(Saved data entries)

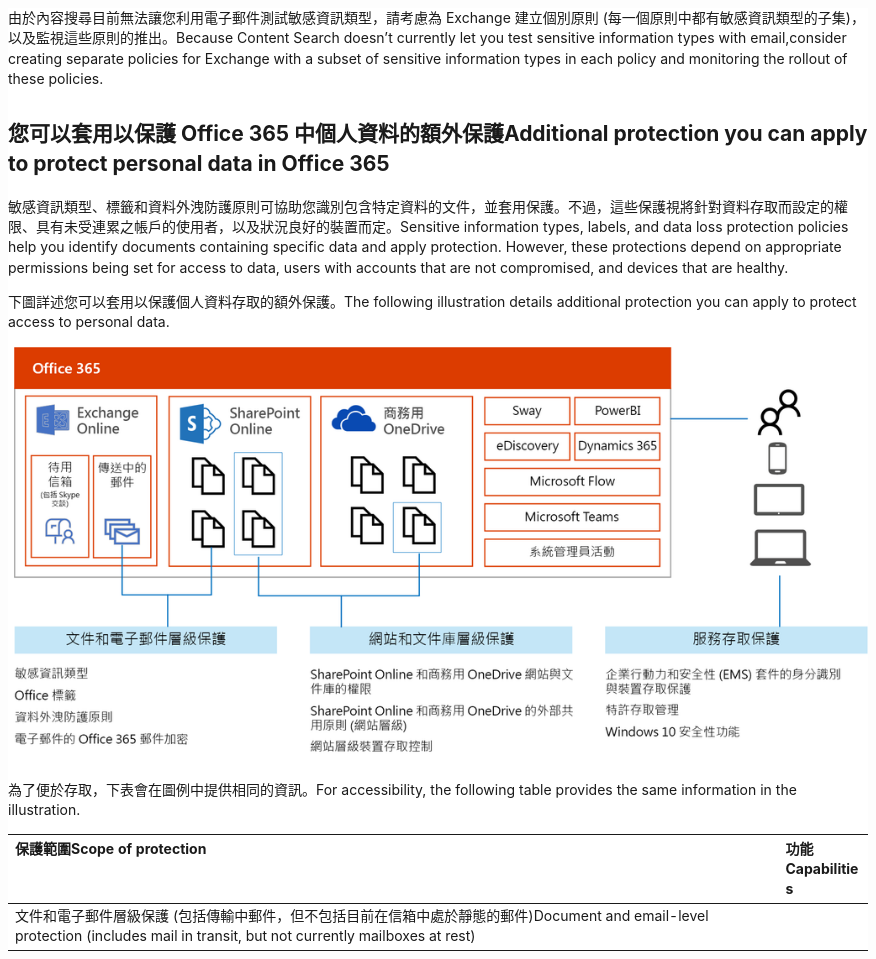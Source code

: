 <span data-ttu-id="d6d07-189">由於內容搜尋目前無法讓您利用電子郵件測試敏感資訊類型，請考慮為 Exchange 建立個別原則 (每一個原則中都有敏感資訊類型的子集)，以及監視這些原則的推出。</span><span class="sxs-lookup"><span data-stu-id="d6d07-189">Because Content Search doesn’t currently let you test sensitive information types with email,consider creating separate policies for Exchange with a subset of sensitive information types in each policy and monitoring the rollout of these policies.</span></span>

## <a name="additional-protection-you-can-apply-to-protect-personal-data-in-office-365"></a><span data-ttu-id="d6d07-190">您可以套用以保護 Office 365 中個人資料的額外保護</span><span class="sxs-lookup"><span data-stu-id="d6d07-190">Additional protection you can apply to protect personal data in Office 365</span></span>

<span data-ttu-id="d6d07-p112">敏感資訊類型、標籤和資料外洩防護原則可協助您識別包含特定資料的文件，並套用保護。不過，這些保護視將針對資料存取而設定的權限、具有未受連累之帳戶的使用者，以及狀況良好的裝置而定。</span><span class="sxs-lookup"><span data-stu-id="d6d07-p112">Sensitive information types, labels, and data loss protection policies help you identify documents containing specific data and apply protection. However, these protections depend on appropriate permissions being set for access to data, users with accounts that are not compromised, and devices that are healthy.</span></span>

<span data-ttu-id="d6d07-193">下圖詳述您可以套用以保護個人資料存取的額外保護。</span><span class="sxs-lookup"><span data-stu-id="d6d07-193">The following illustration details additional protection you can apply to protect access to personal data.</span></span>

![保護個人資料存取的額外保護](Media/Apply-protection-to-personal-data-in-Office-365-image2.png)

<span data-ttu-id="d6d07-195">為了便於存取，下表會在圖例中提供相同的資訊。</span><span class="sxs-lookup"><span data-stu-id="d6d07-195">For accessibility, the following table provides the same information in the illustration.</span></span>

<table>
<thead>
<tr class="header">
<th align="left"><span data-ttu-id="d6d07-196"><strong>保護範圍</strong></span><span class="sxs-lookup"><span data-stu-id="d6d07-196"><strong>Scope of protection</strong></span></span></th>
<th align="left"><span data-ttu-id="d6d07-197"><strong>功能</strong></span><span class="sxs-lookup"><span data-stu-id="d6d07-197"><strong>Capabilities</strong></span></span></th>
</tr>
</thead>
<tbody>
<tr class="odd">
<td align="left"><span data-ttu-id="d6d07-198">文件和電子郵件層級保護 (包括傳輸中郵件，但不包括目前在信箱中處於靜態的郵件)</span><span class="sxs-lookup"><span data-stu-id="d6d07-198">Document and email-level protection (includes mail in transit, but not currently mailboxes at rest)</span></span></td>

### YOUR ASSIGNMENT
All of the entries above need to be repeated exactly, minus the pictures.

### OUTPUT OF THE EXERCISE
Source code

: <span data-ttu-id="d6d07-189">由於內容搜尋目前無法讓您利用電子郵件測試敏感資訊類型，請考慮為 Exchange 建立個別原則 (每一個原則中都有敏感資訊類型的子集)，以及監視這些原則的推出。</span><span class="sxs-lookup"><span data-stu-id="d6d07-189">Because Content Search doesn’t currently let you test sensitive information types with email,consider creating separate policies for Exchange with a subset of sensitive information types in each policy and monitoring the rollout of these policies.</span></span>

## <a name="additional-protection-you-can-apply-to-protect-personal-data-in-office-365"></a><span data-ttu-id="d6d07-190">您可以套用以保護 Office 365 中個人資料的額外保護</span><span class="sxs-lookup"><span data-stu-id="d6d07-190">Additional protection you can apply to protect personal data in Office 365</span></span>

<span data-ttu-id="d6d07-p112">敏感資訊類型、標籤和資料外洩防護原則可協助您識別包含特定資料的文件，並套用保護。不過，這些保護視將針對資料存取而設定的權限、具有未受連累之帳戶的使用者，以及狀況良好的裝置而定。</span><span class="sxs-lookup"><span data-stu-id="d6d07-p112">Sensitive information types, labels, and data loss protection policies help you identify documents containing specific data and apply protection. However, these protections depend on appropriate permissions being set for access to data, users with accounts that are not compromised, and devices that are healthy.</span></span>

<span data-ttu-id="d6d07-193">下圖詳述您可以套用以保護個人資料存取的額外保護。</span><span class="sxs-lookup"><span data-stu-id="d6d07-193">The following illustration details additional protection you can apply to protect access to personal data.</span></span>

![保護個人資料存取的額外保護](Media/Apply-protection-to-personal-data-in-Office-365-image2.png)

<span data-ttu-id="d6d07-195">為了便於存取，下表會在圖例中提供相同的資訊。</span><span class="sxs-lookup"><span data-stu-id="d6d07-195">For accessibility, the following table provides the same information in the illustration.</span></span>

<table>
<thead>
<tr class="header">
<th align="left"><span data-ttu-id="d6d07-196"><strong>保護範圍</strong></span><span class="sxs-lookup"><span data-stu-id="d6d07-196"><strong>Scope of protection</strong></span></span></th>
<th align="left"><span data-ttu-id="d6d07-197"><strong>功能</strong></span><span class="sxs-lookup"><span data-stu-id="d6d07-197"><strong>Capabilities</strong></span></span></th>
</tr>
</thead>
<tbody>
<tr class="odd">
<td align="left"><span data-ttu-id="d6d07-198">文件和電子郵件層級保護 (包括傳輸中郵件，但不包括目前在信箱中處於靜態的郵件)</span><span class="sxs-lookup"><span data-stu-id="d6d07-198">Document and email-level protection (includes mail in transit, but not currently mailboxes at rest)</span></span></td>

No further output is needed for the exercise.